→ REQUIREMENT:
What number of lines in the records below hold the word "emph"? Give that number alone.

→ DATASET EXCERPTS:
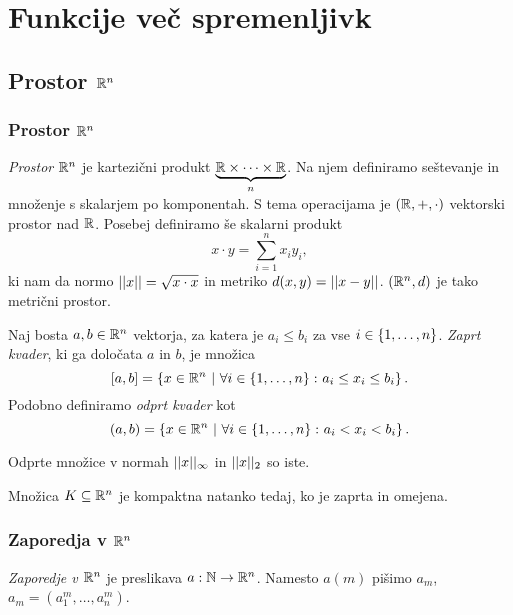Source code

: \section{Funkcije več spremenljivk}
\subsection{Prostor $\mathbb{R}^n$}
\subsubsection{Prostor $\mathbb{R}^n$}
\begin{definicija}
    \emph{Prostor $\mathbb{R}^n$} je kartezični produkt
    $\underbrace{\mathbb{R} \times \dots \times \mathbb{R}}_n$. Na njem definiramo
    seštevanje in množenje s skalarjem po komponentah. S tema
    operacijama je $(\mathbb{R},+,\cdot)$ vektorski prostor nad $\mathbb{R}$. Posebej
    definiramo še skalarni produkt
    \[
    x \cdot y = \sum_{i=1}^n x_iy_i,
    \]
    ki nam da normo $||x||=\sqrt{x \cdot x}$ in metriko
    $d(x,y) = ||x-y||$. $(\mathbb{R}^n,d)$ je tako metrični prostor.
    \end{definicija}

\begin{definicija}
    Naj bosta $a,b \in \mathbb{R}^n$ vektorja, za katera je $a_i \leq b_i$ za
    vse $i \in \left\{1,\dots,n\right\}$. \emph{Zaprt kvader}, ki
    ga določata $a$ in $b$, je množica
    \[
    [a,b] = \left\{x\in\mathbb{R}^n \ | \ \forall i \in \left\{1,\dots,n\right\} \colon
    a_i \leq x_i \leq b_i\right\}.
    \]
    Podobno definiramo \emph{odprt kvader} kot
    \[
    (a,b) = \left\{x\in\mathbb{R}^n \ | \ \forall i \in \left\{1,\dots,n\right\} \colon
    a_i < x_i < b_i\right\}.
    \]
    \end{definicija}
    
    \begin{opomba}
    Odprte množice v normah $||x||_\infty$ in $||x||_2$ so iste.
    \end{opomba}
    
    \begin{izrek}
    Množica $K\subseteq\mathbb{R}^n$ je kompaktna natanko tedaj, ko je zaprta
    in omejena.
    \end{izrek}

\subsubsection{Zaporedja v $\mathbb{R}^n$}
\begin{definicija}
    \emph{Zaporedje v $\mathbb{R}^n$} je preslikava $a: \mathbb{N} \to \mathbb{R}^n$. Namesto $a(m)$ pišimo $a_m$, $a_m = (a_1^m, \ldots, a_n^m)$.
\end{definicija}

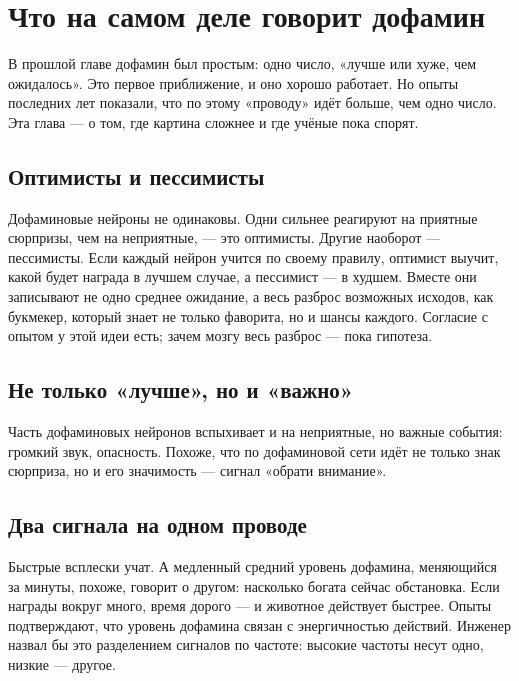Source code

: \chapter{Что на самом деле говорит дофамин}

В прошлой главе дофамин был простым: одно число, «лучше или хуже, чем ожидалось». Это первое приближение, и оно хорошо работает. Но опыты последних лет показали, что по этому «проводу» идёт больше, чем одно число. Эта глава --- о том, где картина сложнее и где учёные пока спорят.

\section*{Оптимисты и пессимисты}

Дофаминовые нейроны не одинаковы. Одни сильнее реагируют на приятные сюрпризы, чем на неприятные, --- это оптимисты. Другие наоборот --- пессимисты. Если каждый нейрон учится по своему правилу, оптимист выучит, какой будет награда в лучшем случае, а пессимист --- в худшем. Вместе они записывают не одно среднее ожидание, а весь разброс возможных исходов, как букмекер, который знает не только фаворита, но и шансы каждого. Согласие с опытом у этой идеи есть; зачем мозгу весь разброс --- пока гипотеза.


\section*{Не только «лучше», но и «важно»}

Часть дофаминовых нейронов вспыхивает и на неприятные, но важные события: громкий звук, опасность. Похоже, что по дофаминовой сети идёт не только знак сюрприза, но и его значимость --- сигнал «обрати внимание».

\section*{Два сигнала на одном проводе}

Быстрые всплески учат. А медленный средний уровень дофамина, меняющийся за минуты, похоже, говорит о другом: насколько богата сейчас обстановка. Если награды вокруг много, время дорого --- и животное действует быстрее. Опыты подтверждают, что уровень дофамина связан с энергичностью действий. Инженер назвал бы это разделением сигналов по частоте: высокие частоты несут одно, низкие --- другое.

→ TASK OUTPUT:
4